Week 1: Brainstorm the scope of project

From Jason Chiau:

How do human find unknown notations?

I will find the nearest clickable link and click on it hoping it can take me one step closer to the answer. By doing this recursively, I can find my answer most of the time.

What if I solely let computer imitate this process?

I can traversal Wikipedia, make a subset with the notation that I don't understand and then do a PageRank or DFS.

What is the problem in doing this?

  • How can I generate core explanation from the page I find.

  • What if the target is not textual searchable?

  • What if the same notation can refer to completely different things?

  • If so, how can I take context into consideration?

  • If the search term is a math formula, what is the programmable representation of it? latex? image?

  • How to deal with different descriptions of the same problem? NLP -> search -> NLG?

  • If we are going to do the search, is it pre-indexed or dynamic?

From Jenny:

I think we can start from parsing latex files since it's pretty formatted. There are two sourses of math symbols/equations:

  • symbols that are defined within the file: we could do a lookup?

  • symbols that are convention: may need to search on Wikipedia -> PageRank (like Jason mentioned)

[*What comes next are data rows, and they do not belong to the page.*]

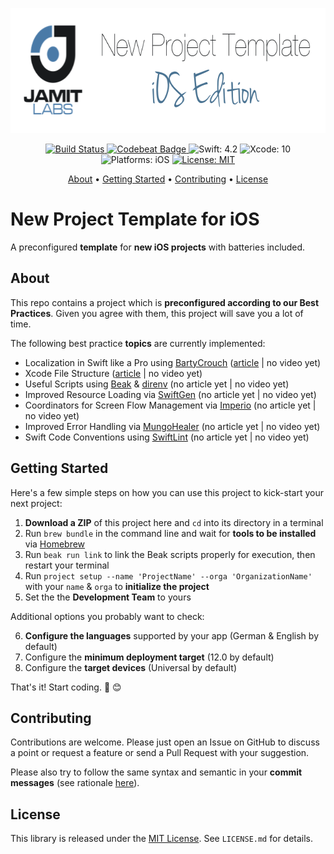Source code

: <p align="center">
  <img src="https://raw.githubusercontent.com/JamitLabs/NewProjectTemplate-iOS/stable/Logo.png"
      width=650 height=200 alt="JamitLabs New Project Template iOS Edition">
</p>

<p align="center">
    <a href="https://app.bitrise.io/app/4e0ffcbee5191b5d">
        <img src="https://app.bitrise.io/app/4e0ffcbee5191b5d/status.svg?token=wwZogTBQSMYu1j6Bjhrm4g&branch=stable" alt="Build Status">
    </a>
    <a href="https://codebeat.co/projects/github-com-jamitlabs-newprojecttemplate-ios-stable">
        <img src="https://codebeat.co/badges/bffa8416-8267-4c88-bd07-07b18575d08e" alt="Codebeat Badge">
    </a>
    <img src="https://img.shields.io/badge/Swift-4.2-FFAC45.svg" alt="Swift: 4.2">
    <img src="https://img.shields.io/badge/Xcode-10-4598FF.svg" alt="Xcode: 10">
    <img src="https://img.shields.io/badge/Platforms-iOS-FF69B4.svg" alt="Platforms: iOS">
    <a href="https://github.com/JamitLabs/NewProjectTemplate-iOS/blob/stable/LICENSE.md">
				<img src="https://img.shields.io/badge/License-MIT-lightgrey.svg" alt="License: MIT">
    </a>
</p>

<p align="center">
    <a href="#about">About</a>
  • <a href="#getting-started">Getting Started</a>
  • <a href="#contributing">Contributing</a>
  • <a href="#license">License</a>
</p>


# New Project Template for iOS

A preconfigured **template** for **new iOS projects** with batteries included.


## About

This repo contains a project which is **preconfigured according to our Best Practices**. Given you agree with them, this project will save you a lot of time.

The following best practice **topics** are currently implemented:

- Localization in Swift like a Pro using [BartyCrouch](https://github.com/Flinesoft/BartyCrouch) ([article](https://medium.com/@Dschee/localization-in-swift-like-a-pro-48164203afe2) | no video yet)
- Xcode File Structure ([article](https://www.notion.so/jamitlabs/Xcode-File-Structure-201052f68e4f4108b44894b7afeb4776) | no video yet)
- Useful Scripts using [Beak](https://github.com/yonaskolb/Beak) & [direnv](https://github.com/direnv/direnv) (no article yet | no video yet)
- Improved Resource Loading via [SwiftGen](https://github.com/SwiftGen/SwiftGen) (no article yet | no video yet)
- Coordinators for Screen Flow Management via [Imperio](https://github.com/Flinesoft/Imperio) (no article yet | no video yet)
- Improved Error Handling via [MungoHealer](https://github.com/JamitLabs/MungoHealer) (no article yet | no video yet)
- Swift Code Conventions using [SwiftLint](https://github.com/realm/SwiftLint) (no article yet | no video yet)


## Getting Started

Here's a few simple steps on how you can use this project to kick-start your next project:

1. **Download a ZIP** of this project here and `cd` into its directory in a terminal
2. Run `brew bundle` in the command line and wait for **tools to be installed** via [Homebrew](https://brew.sh/)
3. Run `beak run link` to link the Beak scripts properly for execution, then restart your terminal
4. Run `project setup --name 'ProjectName' --orga 'OrganizationName'` with your `name` & `orga` to **initialize the project**
5. Set the the **Development Team** to yours

Additional options you probably want to check:

6. **Configure the languages** supported by your app (German & English by default)
7. Configure the **minimum deployment target** (12.0 by default)
8. Configure the **target devices** (Universal by default)

That's it! Start coding. 🎉 😊


## Contributing

Contributions are welcome. Please just open an Issue on GitHub to discuss a point or request a feature or send a Pull Request with your suggestion.

Please also try to follow the same syntax and semantic in your **commit messages** (see rationale [here](http://chris.beams.io/posts/git-commit/)).


## License
This library is released under the [MIT License](http://opensource.org/licenses/MIT). See `LICENSE.md` for details.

In terms of the length of equation we are targeting, I think we could start with single symbols first. Because NLG for math equation may not be as straight forward as CSS description in the paper.

I did literature review, but it seems there is not any math equation explanation software yet. However, I did find some math parsers (more like math calculator) online:

These only supports a fix set of operations, so I assume they have a pre-built classes and functions. But we can learn about how they interpret the math equations.

From Lysia:

What could be leveraged from Tutoron?

Routine

  • Detection of math equations/notation
  • Parse detected region
  • Explain by traversing the parse structure

Design guideline

  • Reappropriate existing tool/parsers like mentioned by Jenny

  • Inspect large-scale math equations in the field ahead of time to mine common usage

Deliverable

  • web app

Scope

Where to start? Papers? Wikipedia page?

  • latex? pdf?

  • Either papers or Wikipedia page, we should pick a field, e.g Neural Network related paper/wiki pages

Explanation of a simple math notation or explanation of an entire equation?

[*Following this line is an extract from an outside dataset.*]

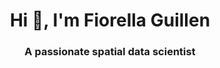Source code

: <h1 align="center">Hi 👋, I'm Fiorella Guillen</h1>
<h3 align="center">A passionate spatial data scientist</h3>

  • e.g in Tutoron, it achieved both: explain each argument for wget, and also explain the purpose of the entire line of code

Final deliverable?

  • web plug in? chrome extension? pdf plug in? similar to Tutoron?

Potential user

  • People from academia, e.g grad students, professors, researchers, etc

Potential technical skills involved

  • How to build a parse tree? How to generate simple languages?